The report came following the telephonic conversation between the Under Secretary of State for Political Affairs, Wendy Sherman, and India’s Foreign Secretary, Sujatha Singh.
According to reports quoting the sources, Sherman’s call was a follow-up to a call made by U.S. Secretary of State John Kerry to National Security Advisor Shivshankar Menon Wednesday, during which Kerry expressed regret over the situation.
Both sides on Thursday discussed specific steps during which the statement by Preet Bharara came up, defending his department’s action against Khobragade.
It has been reported that Sherman has distanced herself from Bharara’s statement.
Earlier, the Indian Ministry of External Affairs (MEA) has reportedly rebutted claims made by Bharara that Khobragade was “accorded courtesies” and not handcuffed when she was arrested.
Media reports quoted sources in the MEA as saying that Bharara’s claims were mere allegations, and that nothing has been proved as yet on any wrong being committed by Khobragade vis-a-viz her former maid Sangeetha Richards.
Sources in the MEA are being quoted by media television channels, as saying that the Indian Government is hardening its stance on the issue, and is demanding nothing short of an apology from the U.S. Government and a dropping of the case against Khobragade.

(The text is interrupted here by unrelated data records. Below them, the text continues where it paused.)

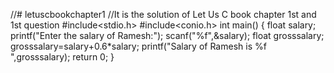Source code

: //# letuscbookchapter1
//It is the solution of Let Us C book chapter 1st and 1st question
#include<stdio.h>
#include<conio.h>
int main()
{
float salary;
printf("Enter the salary of Ramesh:");
scanf("%f",&salary);
float grosssalary;
grosssalary=salary+0.6*salary;
printf("Salary of Ramesh is %f ",grosssalary);
return 0;
}
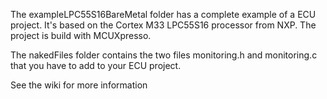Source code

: The exampleLPC55S16BareMetal folder has a complete example of a ECU project. It's based on the Cortex M33 LPC55S16 processor from NXP. The project is build with MCUXpresso.

The nakedFiles folder contains the two files monitoring.h and monitoring.c that you have to add to your ECU project.

See the wiki for more information
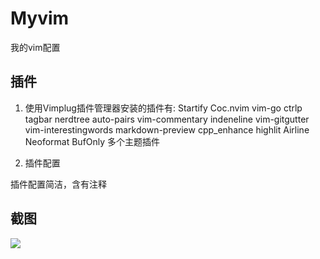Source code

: # Myvim

我的vim配置


## 插件

1. 使用Vimplug插件管理器安装的插件有:
	Startify
	Coc.nvim
	vim-go
	ctrlp
	tagbar
	nerdtree
	auto-pairs
	vim-commentary
	indeneline
	vim-gitgutter
	vim-interestingwords
	markdown-preview
	cpp_enhance highlit
	Airline
	Neoformat
	BufOnly	
	多个主题插件

2. 插件配置

插件配置简洁，含有注释

## 截图

![](https://gitee.com/humanclouds/myvim/raw/master/img/1.png)
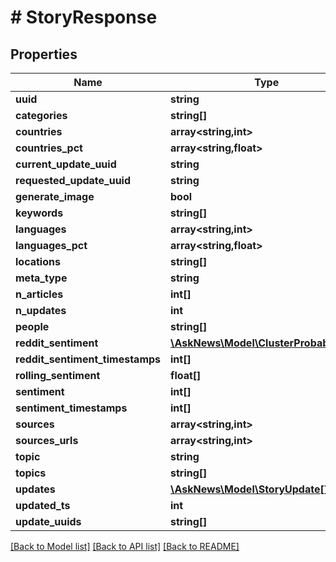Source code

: # # StoryResponse

## Properties

Name | Type | Description | Notes
------------ | ------------- | ------------- | -------------
**uuid** | **string** |  |
**categories** | **string[]** |  |
**countries** | **array<string,int>** |  |
**countries_pct** | **array<string,float>** |  |
**current_update_uuid** | **string** |  |
**requested_update_uuid** | **string** |  |
**generate_image** | **bool** |  |
**keywords** | **string[]** |  |
**languages** | **array<string,int>** |  |
**languages_pct** | **array<string,float>** |  |
**locations** | **string[]** |  |
**meta_type** | **string** |  |
**n_articles** | **int[]** |  |
**n_updates** | **int** |  |
**people** | **string[]** |  |
**reddit_sentiment** | [**\AskNews\Model\ClusterProbabilities[]**](ClusterProbabilities.md) |  |
**reddit_sentiment_timestamps** | **int[]** |  |
**rolling_sentiment** | **float[]** |  |
**sentiment** | **int[]** |  |
**sentiment_timestamps** | **int[]** |  |
**sources** | **array<string,int>** |  |
**sources_urls** | **array<string,int>** |  |
**topic** | **string** |  |
**topics** | **string[]** |  |
**updates** | [**\AskNews\Model\StoryUpdate[]**](StoryUpdate.md) |  |
**updated_ts** | **int** |  |
**update_uuids** | **string[]** |  |

[[Back to Model list]](../../README.md#models) [[Back to API list]](../../README.md#endpoints) [[Back to README]](../../README.md)
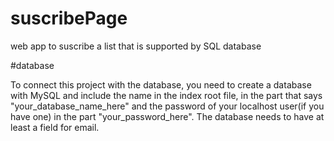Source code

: # suscribePage
web app to suscribe a list that is supported by SQL database

#database

To connect this project with the database, you need to create a database with MySQL and include the name in the index root file, in the part that says "your_database_name_here" and the password of your localhost user(if you have one) in the part "your_password_here". The database needs to have at least a field for email.
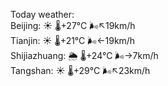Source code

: Today weather:  
Beijing: ☀️   🌡️+27°C 🌬️↖19km/h  
Tianjin: ☀️   🌡️+21°C 🌬️←19km/h  
Shijiazhuang: 🌦   🌡️+24°C 🌬️→7km/h  
Tangshan: ☀️   🌡️+29°C 🌬️↖23km/h  
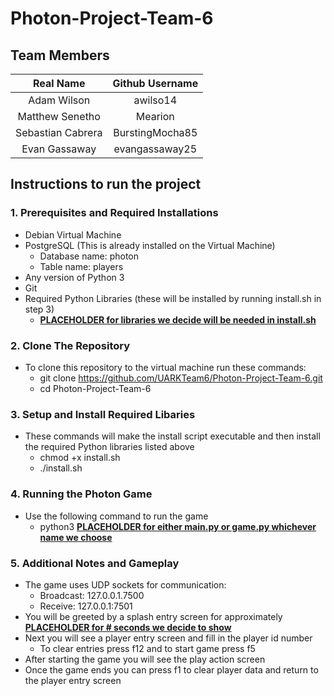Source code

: # Photon-Project-Team-6

## Team Members

| Real Name         | Github Username |
|:-----------------:|:---------------:|
| Adam Wilson       | awilso14        |
| Matthew Senetho   | Mearion         |
| Sebastian Cabrera | BurstingMocha85 |
| Evan Gassaway     | evangassaway25  |

## Instructions to run the project

### 1. Prerequisites and Required Installations
* Debian Virtual Machine
* PostgreSQL (This is already installed on the Virtual Machine)
    * Database name: photon
    * Table name: players
* Any version of Python 3
* Git
* Required Python Libraries (these will be installed by running install.sh in step 3)
    * <ins>__PLACEHOLDER for libraries we decide will be needed in install.sh__<ins>

### 2. Clone The Repository
* To clone this repository to the virtual machine run these commands:
    * git clone https://github.com/UARKTeam6/Photon-Project-Team-6.git
    * cd Photon-Project-Team-6

### 3. Setup and Install Required Libaries
* These commands will make the install script executable and then install the required Python libraries listed above
    * chmod +x install.sh
    * ./install.sh

### 4. Running the Photon Game
* Use the following command to run the game
    * python3 <ins>__PLACEHOLDER for either main.py or game.py whichever name we choose__<ins>

### 5. Additional Notes and Gameplay
* The game uses UDP sockets for communication:
    * Broadcast: 127.0.0.1.7500
    * Receive: 127.0.0.1:7501
* You will be greeted by a splash entry screen for approximately <ins>__PLACEHOLDER for # seconds we decide to show__<ins>
* Next you will see a player entry screen and fill in the player id number
    * To clear entries press f12 and to start game press f5
* After starting the game you will see the play action screen
* Once the game ends you can press f1 to clear player data and return to the player entry screen



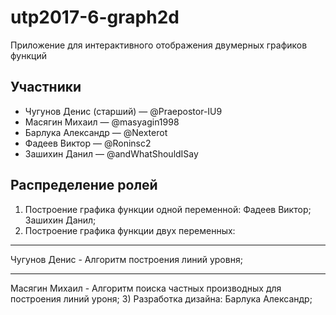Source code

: # utp2017-6-graph2d
Приложение для интерактивного отображения двумерных графиков функций

## Участники
* Чугунов Денис (старший) — @Praepostor-IU9
* Масягин Михаил — @masyagin1998
* Барлука Александр — @Nexterot
* Фадеев Виктор — @Roninsc2
* Зашихин Данил — @andWhatShouldISay

## Распределение ролей
1) Построение графика функции одной переменной:
  Фадеев Виктор;
  Зашихин Данил;
2) Построение графика функции двух переменных:
  ***
  Чугунов Денис - Алгоритм построения линий уровня;
  ***
  Масягин Михаил - Алгоритм поиска частных производных для построения линий уроня;
3) Разработка дизайна:
  Барлука Александр;
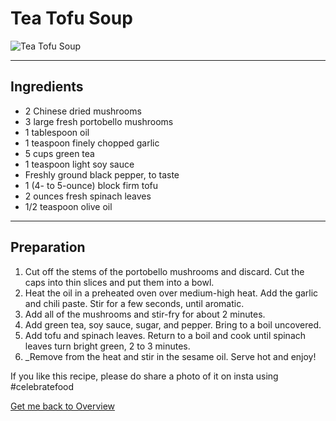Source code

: 
# Tea Tofu Soup

![Tea Tofu Soup](https://choosingchia.com/jessh-jessh/uploads/2021/02/Korean-Tofu-Soup-10-680x1020.jpg)

*** 
## Ingredients

-   2 Chinese dried mushrooms
-   3 large fresh portobello mushrooms
-   1 tablespoon oil
-   1 teaspoon finely chopped garlic
-   5 cups green tea
-   1 teaspoon light soy sauce    
-   Freshly ground black pepper, to taste
-   1 (4- to 5-ounce) block firm tofu
-   2 ounces fresh spinach leaves
-   1/2 teaspoon olive oil

***
## Preparation

1. Cut off the stems of the portobello mushrooms and discard. Cut the caps into thin slices and put them into a bowl.
2. Heat the oil in a preheated oven over medium-high heat. Add the garlic and chili paste. Stir for a few seconds, until aromatic.
3. Add all of the mushrooms and stir-fry for about 2 minutes.
4. Add green tea, soy sauce, sugar, and pepper. Bring to a boil uncovered.
5. Add tofu and spinach leaves. Return to a boil and cook until spinach leaves turn bright green, 2 to 3 minutes.
6. _Remove from the heat and stir in the sesame oil. Serve hot and enjoy!


If you like this recipe, please do share a photo of it on insta using #celebratefood 


[Get me back to Overview](obsidian://open?vault=Class7&file=Recipes%2FOverview)
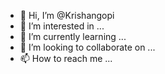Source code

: - 👋 Hi, I’m @Krishangopi
- 👀 I’m interested in ...
- 🌱 I’m currently learning ...
- 💞️ I’m looking to collaborate on ...
- 📫 How to reach me ...

<!---
Krishangopi/Krishangopi is a ✨ special ✨ repository because its `README.md` (this file) appears on your GitHub profile.
You can click the Preview link to take a look at your changes.
--->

New Delhi is maintaining that there is only one victim in the case, and that is Devyani Khobragade. It claims that no courtesies were extended to the diplomat as is being claimed by Bharara.
It said that U.S. Government should have focussed on Sarah Richards and her family and not on Khobragade and her family.

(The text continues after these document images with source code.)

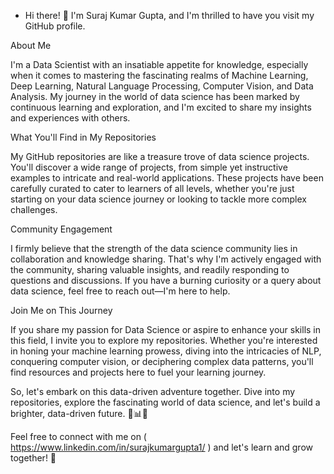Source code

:- Hi there! 👋 I'm Suraj Kumar Gupta, and I'm thrilled to have you visit my GitHub profile.
  
About Me

I'm a Data Scientist with an insatiable appetite for knowledge, especially when it comes to mastering the fascinating realms of Machine Learning, Deep Learning, Natural Language Processing, Computer Vision, and Data Analysis. My journey in the world of data science has been marked by continuous learning and exploration, and I'm excited to share my insights and experiences with others.

What You'll Find in My Repositories

My GitHub repositories are like a treasure trove of data science projects. You'll discover a wide range of projects, from simple yet instructive examples to intricate and real-world applications. These projects have been carefully curated to cater to learners of all levels, whether you're just starting on your data science journey or looking to tackle more complex challenges.

Community Engagement

I firmly believe that the strength of the data science community lies in collaboration and knowledge sharing. That's why I'm actively engaged with the community, sharing valuable insights, and readily responding to questions and discussions. If you have a burning curiosity or a query about data science, feel free to reach out—I'm here to help.

Join Me on This Journey

If you share my passion for Data Science or aspire to enhance your skills in this field, I invite you to explore my repositories. Whether you're interested in honing your machine learning prowess, diving into the intricacies of NLP, conquering computer vision, or deciphering complex data patterns, you'll find resources and projects here to fuel your learning journey.

So, let's embark on this data-driven adventure together. Dive into my repositories, explore the fascinating world of data science, and let's build a brighter, data-driven future. 🚀📊🤖

Feel free to connect with me on ( https://www.linkedin.com/in/surajkumargupta1/ ) and let's learn and grow together! 🌟
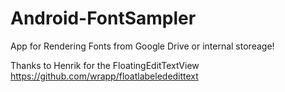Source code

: Android-FontSampler
===================

App for Rendering Fonts from Google Drive or internal storeage!


Thanks to Henrik for the FloatingEditTextView
https://github.com/wrapp/floatlabelededittext
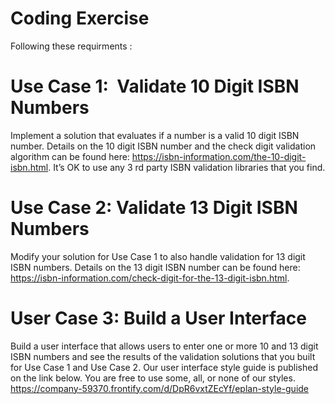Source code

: # Coding Exercise

Following these requirments :

# Use Case 1:  Validate 10 Digit ISBN Numbers
Implement a solution that evaluates if a number is a valid 10 digit ISBN number. Details on the
10 digit ISBN number and the check digit validation algorithm can be found here: 
https://isbn-information.com/the-10-digit-isbn.html.
It’s OK to use any 3 rd party ISBN validation libraries that you find.

# Use Case 2: Validate 13 Digit ISBN Numbers
Modify your solution for Use Case 1 to also handle validation for 13 digit ISBN numbers. Details
on the 13 digit ISBN number can be found here: 
https://isbn-information.com/check-digit-for-the-13-digit-isbn.html.

# User Case 3: Build a User Interface
Build a user interface that allows users to enter one or more 10 and 13 digit ISBN numbers and
see the results of the validation solutions that you built for Use Case 1 and Use Case 2.
Our user interface style guide is published on the link below. You are free to use some, all, or
none of our styles.
https://company-59370.frontify.com/d/DpR6vxtZEcYf/eplan-style-guide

Referring to the evacuation of Richards family members from India to the United States, the MEA was quoted, as saying that no foreign government had a right to evacuate an Indian citizens while cases were pending against them.
Earlier, Bharara vowed to hold those breaking the law accountable “no matter how powerful, rich or connected they are.”

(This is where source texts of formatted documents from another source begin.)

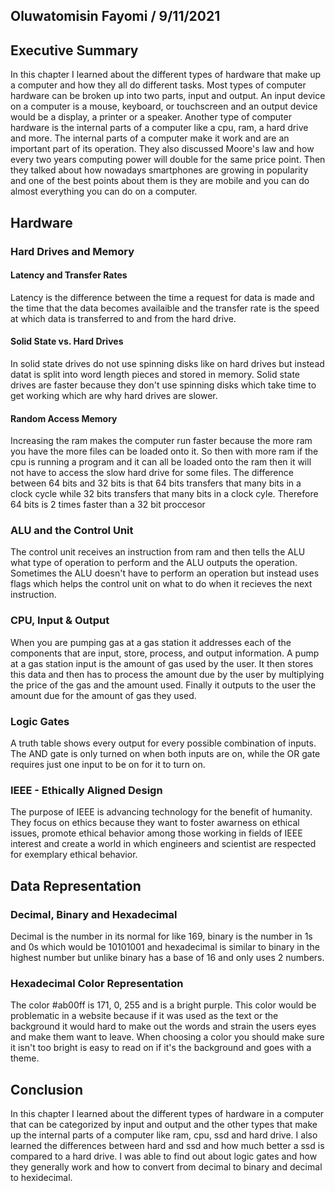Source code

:## Oluwatomisin Fayomi / 9/11/2021

## Executive Summary 
In this chapter I learned about the different types of hardware that make up a computer and how they all do different tasks. Most types of computer hardware can be broken up into two parts, input and output. An input device on a computer is a mouse, keyboard, or touchscreen and an output device would be a display, a printer or a speaker. Another type of computer hardware is the internal parts of a computer like a cpu, ram, a hard drive and more. The internal parts of a computer make it work and are an important part of its operation. They also discussed Moore's law and how every two years computing power will double for the same price point. Then they talked about how nowadays smartphones are growing in popularity and one of the best points about them is they are mobile and you can do almost everything you can do on a computer.

## Hardware
### Hard Drives and Memory
#### Latency and Transfer Rates
Latency is the difference between the time a request for data is made and the time that the data becomes availaible and the transfer rate is the speed at which data is transferred to and from the hard drive. 
#### Solid State vs. Hard Drives
In solid state drives do not use spinning disks like on hard drives but instead datat is split into word length pieces and stored in memory. Solid state drives are faster because they don't use spinning disks which take time to get working which are why hard drives are slower.
#### Random Access Memory
Increasing the ram makes the computer run faster because the more ram you have the more files can be loaded onto it. So then with more ram if the cpu is running a program and it can all be loaded onto the ram then it will not have to access the slow hard drive for some files. The difference between 64 bits and 32 bits is that 64 bits transfers that many bits in a clock cycle while 32 bits transfers that many bits in a clock cyle. Therefore 64 bits is 2 times faster than a 32 bit proccesor
### ALU and the Control Unit
The control unit receives an instruction from ram and then tells the ALU what type of operation to perform and the ALU outputs the operation. Sometimes the ALU doesn't have to perform an operation but instead uses flags which helps the control unit on what to do when it recieves the next instruction.
### CPU, Input & Output
When you are pumping gas at a gas station it addresses each of the components that are input, store, process, and output information. A pump at a gas station input is the amount of gas used by the user. It then stores this data and then has to process the amount due by the user by multiplying the price of the gas and the amount used. Finally it outputs to the user the amount due for the amount of gas they used.
### Logic Gates 
A truth table shows every output for every possible combination of inputs. The AND gate is only turned on when both inputs are on, while the OR gate requires just one input to be on for it to turn on.
### IEEE - Ethically Aligned Design
The purpose of IEEE is advancing technology for the benefit of humanity. They focus on ethics because they want to foster awarness on ethical issues, promote ethical behavior among those working in fields of IEEE interest and create a world in which engineers and scientist are respected for exemplary ethical behavior. 
## Data Representation
### Decimal, Binary and Hexadecimal
Decimal is the number in its normal for like 169, binary is the number in 1s and 0s which would be 10101001 and hexadecimal is similar to binary in the highest number but unlike binary has a base of 16 and only uses 2 numbers.
### Hexadecimal Color Representation
The color #ab00ff is 171, 0, 255 and is a bright purple. This color would be problematic in a website because if it was used as the text or the background it would hard to make out the words and strain the users eyes and make them want to leave. When choosing a color you should make sure it isn't too bright is easy to read on if it's the background and goes with a theme.

## Conclusion
In this chapter I learned about the different types of hardware in a computer that can be categorized by input and output and the other types that make up the internal parts of a computer like ram, cpu, ssd and hard drive. I also learned the differences between hard and ssd and how much better a ssd is compared to a hard drive. I was able to find out about logic gates and how they generally work and how to convert from decimal to binary and decimal to hexidecimal.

Bharara claimed there has been “misinformation and factual inaccuracy” in the reporting on the Khobragade case which is “creating an inflammatory atmosphere.” Between the United States and India.
“There has been much misinformation and factual inaccuracy in the reporting on the charges against Devyani Khobragade. It is important to correct these inaccuracies because they are misleading people and creating an inflammatory atmosphere on an unfounded basis,” he said.
Accepting that he has a limited role as a prosecutor in the visa fraud case involving Khobragade, Bharara said he had constraints in explaining the whole case as he would like, but “nevertheless would make sure that the public record is clearer than it has been thus far.”
Bharara continues to maintain that Khobragade evaded U.S. laws designed to protect the domestic employees of diplomats and consular officers from exploitation.
“This Office’s sole motivation in this case, as in all cases, is to uphold the rule of law, protect victims, and hold accountable anyone who breaks the law, no matter what their societal status and no matter how powerful, rich or connected they are,” he said.
He further said that legal attempts had begun in India against the victim, who had worked as a domestic help for Khobragade, and attempts were being made to “silence” her.
He said the domestic help’s family was brought to the United States to ensure the safety of victims, witnesses and their families, while cases are pending.
He said that she was charged based on conduct as is alleged in the court complaint, that “shows she clearly tried to evade U.S. law designed to protect from exploitation the domestic employees of diplomats and consular officers.”
A 1999 batch IFS officer, Khobragade, India’s Deputy Consul General in New York, was arrested on December 12 by the State Department’s diplomatic security bureau, and then handed over to the U.S. Marshals Service (USMS).
Khobragade was taken into custody as she was dropping her daughter to school before being released on a USD 250,000 bond after pleading not guilty in court.